_Work item_: First find the line containing "In einem Freilandversuch" in the data, then set it down exactly along with every line after it, through the last.

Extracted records
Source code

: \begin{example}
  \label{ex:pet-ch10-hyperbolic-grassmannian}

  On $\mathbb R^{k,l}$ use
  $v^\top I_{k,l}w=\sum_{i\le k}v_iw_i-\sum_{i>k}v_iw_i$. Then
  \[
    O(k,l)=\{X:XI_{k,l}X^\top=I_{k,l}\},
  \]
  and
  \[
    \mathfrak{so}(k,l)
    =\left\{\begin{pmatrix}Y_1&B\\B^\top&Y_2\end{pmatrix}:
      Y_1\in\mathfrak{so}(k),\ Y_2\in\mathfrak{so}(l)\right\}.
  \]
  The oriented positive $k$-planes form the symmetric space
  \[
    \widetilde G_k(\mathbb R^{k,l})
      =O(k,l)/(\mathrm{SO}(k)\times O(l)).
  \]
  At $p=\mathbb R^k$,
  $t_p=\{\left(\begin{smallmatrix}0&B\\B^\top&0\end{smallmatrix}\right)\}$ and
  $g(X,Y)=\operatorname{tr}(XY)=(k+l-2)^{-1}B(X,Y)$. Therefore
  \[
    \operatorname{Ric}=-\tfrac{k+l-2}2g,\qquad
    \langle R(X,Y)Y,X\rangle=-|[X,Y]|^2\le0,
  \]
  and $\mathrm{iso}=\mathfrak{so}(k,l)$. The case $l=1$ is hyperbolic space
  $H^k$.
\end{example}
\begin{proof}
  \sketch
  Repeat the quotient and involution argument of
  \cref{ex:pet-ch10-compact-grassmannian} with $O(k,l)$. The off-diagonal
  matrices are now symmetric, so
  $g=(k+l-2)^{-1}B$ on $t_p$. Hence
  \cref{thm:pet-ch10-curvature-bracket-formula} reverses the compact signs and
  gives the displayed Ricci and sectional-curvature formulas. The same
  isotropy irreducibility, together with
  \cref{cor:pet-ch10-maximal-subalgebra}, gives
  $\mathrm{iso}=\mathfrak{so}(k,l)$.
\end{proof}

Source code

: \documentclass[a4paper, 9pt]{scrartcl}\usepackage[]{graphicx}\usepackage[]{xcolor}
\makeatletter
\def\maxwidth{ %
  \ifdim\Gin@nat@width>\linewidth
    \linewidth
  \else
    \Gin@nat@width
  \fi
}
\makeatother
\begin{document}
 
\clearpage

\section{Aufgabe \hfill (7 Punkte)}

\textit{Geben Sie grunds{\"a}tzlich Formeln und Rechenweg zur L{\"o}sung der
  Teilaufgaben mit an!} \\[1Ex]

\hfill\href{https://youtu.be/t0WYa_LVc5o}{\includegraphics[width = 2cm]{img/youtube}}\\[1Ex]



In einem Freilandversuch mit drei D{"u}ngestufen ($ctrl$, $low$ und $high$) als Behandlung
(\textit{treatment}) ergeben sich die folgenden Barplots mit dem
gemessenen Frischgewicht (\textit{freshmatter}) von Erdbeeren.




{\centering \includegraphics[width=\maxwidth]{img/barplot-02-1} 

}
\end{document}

_Exercise result_:
In einem Freilandversuch mit drei D{"u}ngestufen ($ctrl$, $low$ und $high$) als Behandlung
(\textit{treatment}) ergeben sich die folgenden Barplots mit dem
gemessenen Frischgewicht (\textit{freshmatter}) von Erdbeeren.




{\centering \includegraphics[width=\maxwidth]{img/barplot-02-1} 

}
\end{document}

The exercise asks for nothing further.